MP: It’s a blank canvas. You’ve got to be excited.

TM: Yeah, and scared. Because the thing that you tell yourself is that it only really works if you’re half of it. You do your hootenanny to an empty room and it’s fun to play with those people, but you’re not doing it for that. So who’s there to receive it? That’s always a little scary. When I was doing radio and I realized that people like what I do, you can breathe at that point because up until then you’re working with the idea that, “I hope people like this.” And that’s not as fun. It’s much more enjoyable knowing they like it and being hit and miss with it, but know that they’re rooting for you.
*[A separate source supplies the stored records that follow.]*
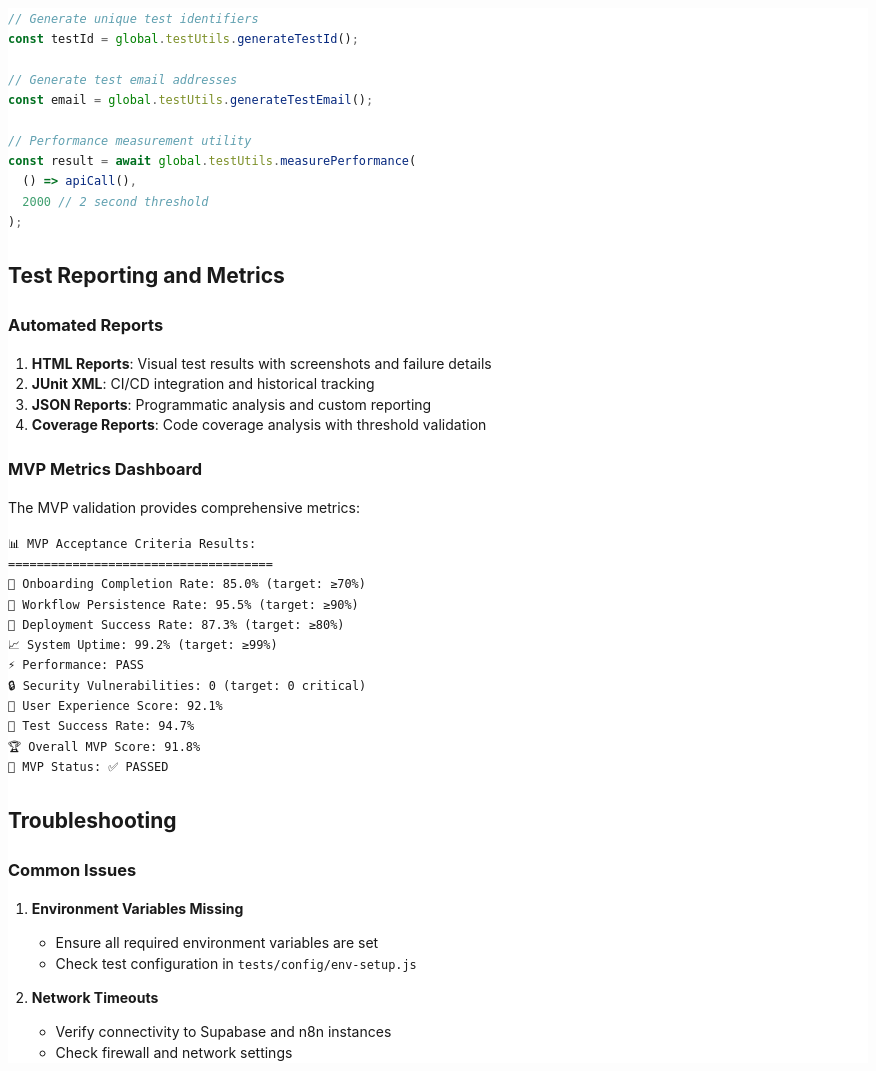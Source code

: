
 ```typescript
// Generate unique test identifiers
const testId = global.testUtils.generateTestId();

// Generate test email addresses
const email = global.testUtils.generateTestEmail();

// Performance measurement utility
const result = await global.testUtils.measurePerformance(
  () => apiCall(),
  2000 // 2 second threshold
);
```

## Test Reporting and Metrics

### Automated Reports

1. **HTML Reports**: Visual test results with screenshots and failure details
2. **JUnit XML**: CI/CD integration and historical tracking
3. **JSON Reports**: Programmatic analysis and custom reporting
4. **Coverage Reports**: Code coverage analysis with threshold validation

### MVP Metrics Dashboard

The MVP validation provides comprehensive metrics:

```
📊 MVP Acceptance Criteria Results:
=====================================
🎯 Onboarding Completion Rate: 85.0% (target: ≥70%)
💾 Workflow Persistence Rate: 95.5% (target: ≥90%)
🚀 Deployment Success Rate: 87.3% (target: ≥80%)
📈 System Uptime: 99.2% (target: ≥99%)
⚡ Performance: PASS
🔒 Security Vulnerabilities: 0 (target: 0 critical)
👥 User Experience Score: 92.1%
📝 Test Success Rate: 94.7%
🏆 Overall MVP Score: 91.8%
🎉 MVP Status: ✅ PASSED
```

## Troubleshooting

### Common Issues

1. **Environment Variables Missing**
   - Ensure all required environment variables are set
   - Check test configuration in `tests/config/env-setup.js`

2. **Network Timeouts**
   - Verify connectivity to Supabase and n8n instances
   - Check firewall and network settings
I don’t know what’s going to happen with all this, but I do know that if I feel invigorated, which I didn’t last summer, it can’t help but result in people going, “Well, he’s back.” Thumbs up or thumbs down on the material, but “He’s not a tired old [man].” People were picking up that I was kind of coming across tired, which I was. Tired of the grind of it.

I don’t know what the average person does, because I believe my experience is universal: You go through life and you do stuff and stuff that wasn’t old gets old — and then what? What do people do? Do they endlessly reinvent themselves, or do they just say, “Well, it’s a living.” That’s what I was looking at. “I’ve got two kids in college, I’ve got a good paying job, just go in and do OK.” God, I would say that to myself and it was the most … it would sound like … it was the equivalent of someone saying, “Just get a job at Menard’s.”

It was the worst thing to say to yourself: “You know this lovely medium you thought was as good as it gets? Just go in and just be OK and it’ll just be OK.”

MP: You’ve never done that, you’ve never been like that.

TM: It’s hard to settle. It’s so hard to settle. But one of the keys of the thing is that I’ve got advertisers who are very curious to know if this thing will be good, or if it’s happening. I want to be able to go into Summit Brewing and say, “Guess what? There’s a bunch of people who like this.” If those guys get excited, I’ll make a living.